The Insolvency Practitioner will be paid the nominee fee out of the first payments you make into the IVA and these will not be paid to your creditors. This means your accounts will go into arrears (or further into arrears).
The supervisor’s fee covers the on-going monitoring and supervision of the IVA. These fees will be taken from your monthly contribution to the IVA and will be disclosed in full by the Insolvency Practitioner before you agree to proceed. The total fee will typically be around £3000 to £3500.
The calculation of the supervisor’s costs and fees will depend on the proposal and is therefore subject to your individual circumstances so the above is only an estimate of the likely costs.
A significant amount of your payments are taken to meet your Insolvency Practitioner’s fees, so if your IVA fails you will remain liable for the balance of your debt and the balance of any fees already incurred. It is therefore essential that you maintain the agreed level of monthly payment.

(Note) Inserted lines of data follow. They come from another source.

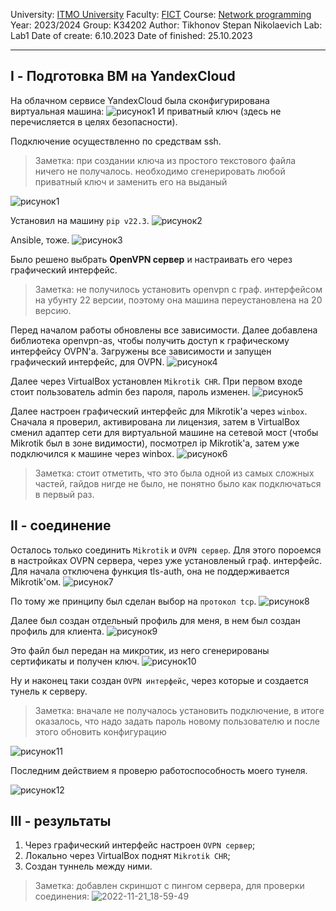 University: [ITMO University](https://itmo.ru/ru/)
Faculty: [FICT](https://fict.itmo.ru)
Course: [Network programming](https://github.com/itmo-ict-faculty/network-programming)
Year: 2023/2024
Group: K34202
Author: Tikhonov Stepan Nikolaevich
Lab: Lab1
Date of create: 6.10.2023
Date of finished: 25.10.2023

---
## I - Подготовка ВМ на YandexCloud
На облачном сервисе YandexCloud была сконфигурирована виртуальная машина:
![рисунок1]()
И приватный ключ (здесь не перечисляется в целях безопасности).

Подключение осуществленно по средствам ssh. 
> Заметка: при создании ключа из простого текстового файла ничего не получалось.
необходимо сгенерировать любой приватный ключ и заменить его на выданый

![рисунок1](https://user-images.githubusercontent.com/57321062/200135753-6ce56338-b892-4913-8f58-0a9560bd5c63.png)

Установил на машину `pip v22.3`.
![рисунок2](https://user-images.githubusercontent.com/57321062/200135759-1603e830-82c0-4ff0-9595-04faeb131c7c.png)

Ansible, тоже.
![рисунок3](https://user-images.githubusercontent.com/57321062/200135764-2273e599-df33-4a0e-b0e8-17017f88de61.png)

Было решено выбрать **OpenVPN сервер** и настраивать его через графический интерфейс. 
> Заметка: не получилось установить openvpn с граф. интерфейсом на убунту 22 версии, поэтому она машина переустановлена на 20 версию.

Перед началом работы обновлены все зависимости. Далее добавлена библиотека openvpn-as, чтобы получить доступ к графическому интерфейсу OVPN'а. Загружены все зависимости и запущен графический интерфейс, для OVPN.
![рисунок4](https://user-images.githubusercontent.com/57321062/200135767-fe1891e9-996b-4c5b-ab16-bae9e6aa2d68.png)

Далее через VirtualBox установлен `Mikrotik CHR`. При первом входе стоит пользователь admin без пароля, пароль изменен.
![рисунок5](https://user-images.githubusercontent.com/57321062/200135773-d5b738f0-46a4-4ca9-82a5-c4a87a372ffc.png)

Далее настроен графический интерфейс для Mikrotik'a через `winbox`. Сначала я проверил, активирована ли лицензия, затем в VirtualBox сменил адаптер сети для виртуальной машине на сетевой мост (чтобы Mikrotik был в зоне видимости), посмотрел ip Mikrotik'а, затем уже подключился к машине через winbox.
![рисунок6](https://user-images.githubusercontent.com/57321062/200135780-90a0f905-14c3-44f9-8191-56ade3ef4a08.png)

> Заметка: стоит отметить, что это была одной из самых сложных частей, гайдов нигде не было, не понятно было как подключаться в первый раз.

## II - соединение
Осталось только соединить `Mikrotik` и `OVPN сервер`. Для этого пороемся в настройках OVPN сервера, через уже установленый граф. интерфейс. Для начала отключена функция tls-auth, она не поддерживается Mikrotik'ом.
![рисунок7](https://user-images.githubusercontent.com/57321062/200135782-1547813c-8a9b-472c-8c16-7277689f541a.png)

По тому же принципу был сделан выбор на `протокол tcp`.
![рисунок8](https://user-images.githubusercontent.com/57321062/200135788-c2715015-b204-405e-9c3a-db8c16a5f502.png)

Далее был создан отдельный профиль для меня, в нем был создан профиль для клиента. 
![рисунок9](https://user-images.githubusercontent.com/57321062/200135799-8b7ff84a-7f4c-4ef2-b92e-bf35f020b219.png)

Это файл был передан на микротик, из него сгенерированы сертификаты и получен ключ.
![рисунок10](https://user-images.githubusercontent.com/57321062/200135809-b2febcdb-3f0a-44ed-a925-5f6e158b35b8.png)

Ну и наконец таки создан `OVPN интерфейс`, через которые и создается тунель к серверу.
> Заметка: вначале не получалось установить подключение, в итоге оказалось, что надо задать пароль новому пользователю и после этого обновить конфигурацию

![рисунок11](https://user-images.githubusercontent.com/57321062/200135815-860bf593-8f0d-4200-819a-e70815ebbd9b.png)

Последним действием я проверю работоспособность моего тунеля.

![рисунок12](https://user-images.githubusercontent.com/57321062/200135823-9882d2b3-a052-4e00-859e-932e268b60c9.png)

## III - результаты
1) Через графический интерфейс настроен `OVPN сервер`;
2) Локально через VirtualBox поднят `Mikrotik CHR`;
3) Создан туннель между ними.

> Заметка: добавлен скриншот с пингом сервера, для проверки соединения:
> ![2022-11-21_18-59-49](https://user-images.githubusercontent.com/57321062/203101300-5b61ad76-2990-46df-bd60-060435021811.png)
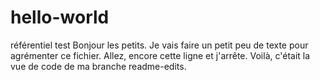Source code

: # hello-world
référentiel test
Bonjour les petits.
Je vais faire un petit peu de texte pour agrémenter ce fichier.
Allez, encore cette ligne et j'arrête.
Voilà, c'était la vue de code de ma branche readme-edits. 
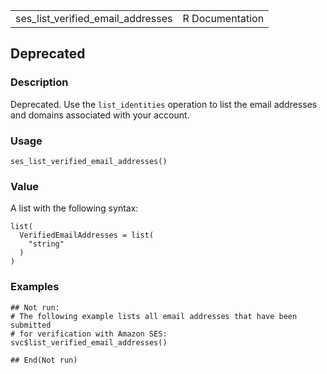 <table style="width: 100%;">
<tbody>
<tr class="odd">
<td>ses_list_verified_email_addresses</td>
<td style="text-align: right;">R Documentation</td>
</tr>
</tbody>
</table>

## Deprecated

### Description

Deprecated. Use the `list_identities` operation to list the email
addresses and domains associated with your account.

### Usage

    ses_list_verified_email_addresses()

### Value

A list with the following syntax:

    list(
      VerifiedEmailAddresses = list(
        "string"
      )
    )

### Examples

    ## Not run: 
    # The following example lists all email addresses that have been submitted
    # for verification with Amazon SES:
    svc$list_verified_email_addresses()

    ## End(Not run)
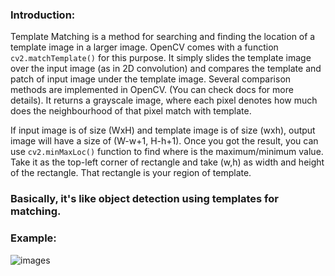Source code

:### Introduction:
Template Matching is a method for searching and finding the location of a template image in a larger image. OpenCV comes with a function `cv2.matchTemplate()` for this purpose. It simply slides the template image over the input image (as in 2D convolution) and compares the template and patch of input image under the template image. Several comparison methods are implemented in OpenCV. (You can check docs for more details). It returns a grayscale image, where each pixel denotes how much does the neighbourhood of that pixel match with template.

If input image is of size (WxH) and template image is of size (wxh), output image will have a size of (W-w+1, H-h+1). Once you got the result, you can use `cv2.minMaxLoc()` function to find where is the maximum/minimum value. Take it as the top-left corner of rectangle and take (w,h) as width and height of the rectangle. That rectangle is your region of template.

### Basically, it's like object detection using templates for matching. 

### Example:


![images](https://user-images.githubusercontent.com/60208804/113617568-1b1a1900-9674-11eb-8957-07e1977c7864.jpg)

A client has 6 unsecured debts totalling £30,000, with contractual repayments of £500 per month.
An Insolvency Practitioner (IP) assesses that the client can only afford to pay £250 towards the debts.
An IVA is agreed by all the creditors- £250 per month (which includes the fees and costs mentioned above) is paid for 5 years.
At the end of the term, the total paid would be £15,000 and the remaining £15,000 would be written off by the creditors.
This assumes that repayments have been maintained for the full 5 year term and that there is no equity in a property or other assets/windfalls become available.
If equity is available, then the client may be asked to remortgage up to a maximum of 85% of the property value, which increases the amount repaid.
If the client has a property, but is unable to remortgage, then the term may be extended by 1 year.
This increases the term to 6 years and the total repayable, in this example, would be £18,000.